[Opening Recorded data section]
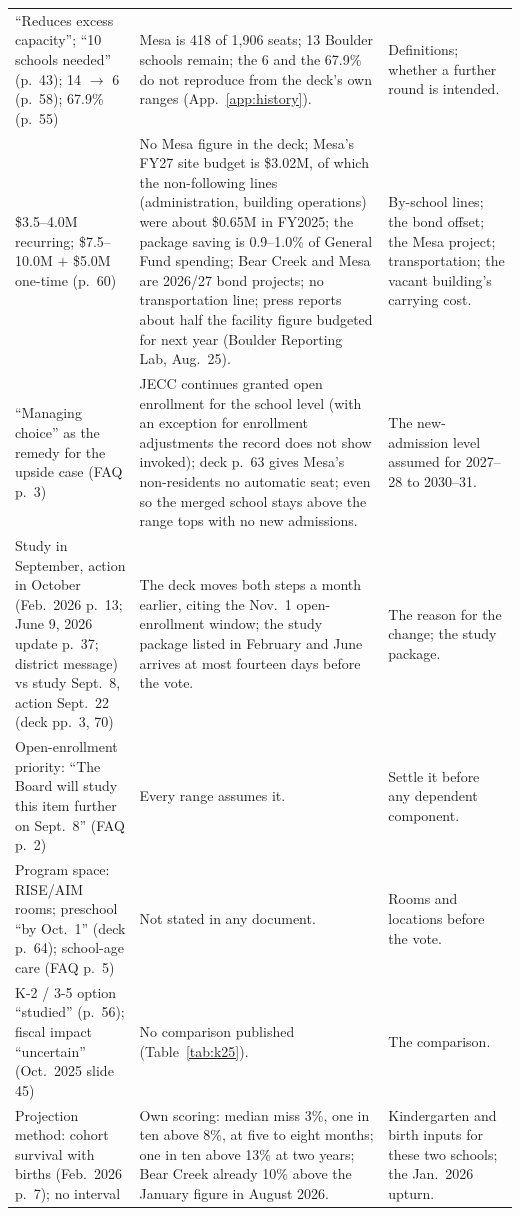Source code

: \documentclass[11pt]{article}
\begin{document}
\begin{small}
\begin{longtable}{p{3.6cm}p{6.6cm}p{4.2cm}}
``Reduces excess capacity''; ``10 schools needed'' (p.\ 43); 14 $\to$ 6 (p.\ 58); 67.9\% (p.\ 55) & Mesa is 418 of 1,906 seats; 13 Boulder schools remain; the 6 and the 67.9\% do not reproduce from the deck's own ranges (App.~\ref{app:history}). & Definitions; whether a further round is intended. \\
\$3.5--4.0M recurring; \$7.5--10.0M $+$ \$5.0M one-time (p.\ 60) & No Mesa figure in the deck; Mesa's FY27 site budget is \$3.02M, of which the non-following lines (administration, building operations) were about \$0.65M in FY2025; the package saving is 0.9--1.0\% of General Fund spending; Bear Creek and Mesa are 2026/27 bond projects; no transportation line; press reports about half the facility figure budgeted for next year (Boulder Reporting Lab, Aug.\ 25). & By-school lines; the bond offset; the Mesa project; transportation; the vacant building's carrying cost. \\
``Managing choice'' as the remedy for the upside case (FAQ p.\ 3) & JECC continues granted open enrollment for the school level (with an exception for enrollment adjustments the record does not show invoked); deck p.\ 63 gives Mesa's non-residents no automatic seat; even so the merged school stays above the range tops with no new admissions. & The new-admission level assumed for 2027--28 to 2030--31. \\
Study in September, action in October (Feb.\ 2026 p.\ 13; June 9, 2026 update p.\ 37; district message) vs study Sept.\ 8, action Sept.\ 22 (deck pp.\ 3, 70) & The deck moves both steps a month earlier, citing the Nov.\ 1 open-enrollment window; the study package listed in February and June arrives at most fourteen days before the vote. & The reason for the change; the study package. \\
Open-enrollment priority: ``The Board will study this item further on Sept.\ 8'' (FAQ p.\ 2) & Every range assumes it. & Settle it before any dependent component. \\
Program space: RISE/AIM rooms; preschool ``by Oct.\ 1'' (deck p.\ 64); school-age care (FAQ p.\ 5) & Not stated in any document. & Rooms and locations before the vote. \\
K-2 / 3-5 option ``studied'' (p.\ 56); fiscal impact ``uncertain'' (Oct.\ 2025 slide 45) & No comparison published (Table~\ref{tab:k25}). & The comparison. \\
Projection method: cohort survival with births (Feb.\ 2026 p.\ 7); no interval & Own scoring: median miss 3\%, one in ten above 8\%, at five to eight months; one in ten above 13\% at two years; Bear Creek already 10\% above the January figure in August 2026. & Kindergarten and birth inputs for these two schools; the Jan.\ 2026 upturn. \\
\bottomrule
\end{longtable}
\end{small}
\end{document}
[Closing Recorded data section]
The result should be every line of the material that contains the word "Sept", so copy those lines.

Study in September, action in October (Feb.\ 2026 p.\ 13; June 9, 2026 update p.\ 37; district message) vs study Sept.\ 8, action Sept.\ 22 (deck pp.\ 3, 70) & The deck moves both steps a month earlier, citing the Nov.\ 1 open-enrollment window; the study package listed in February and June arrives at most fourteen days before the vote. & The reason for the change; the study package. \\
Open-enrollment priority: ``The Board will study this item further on Sept.\ 8'' (FAQ p.\ 2) & Every range assumes it. & Settle it before any dependent component. \\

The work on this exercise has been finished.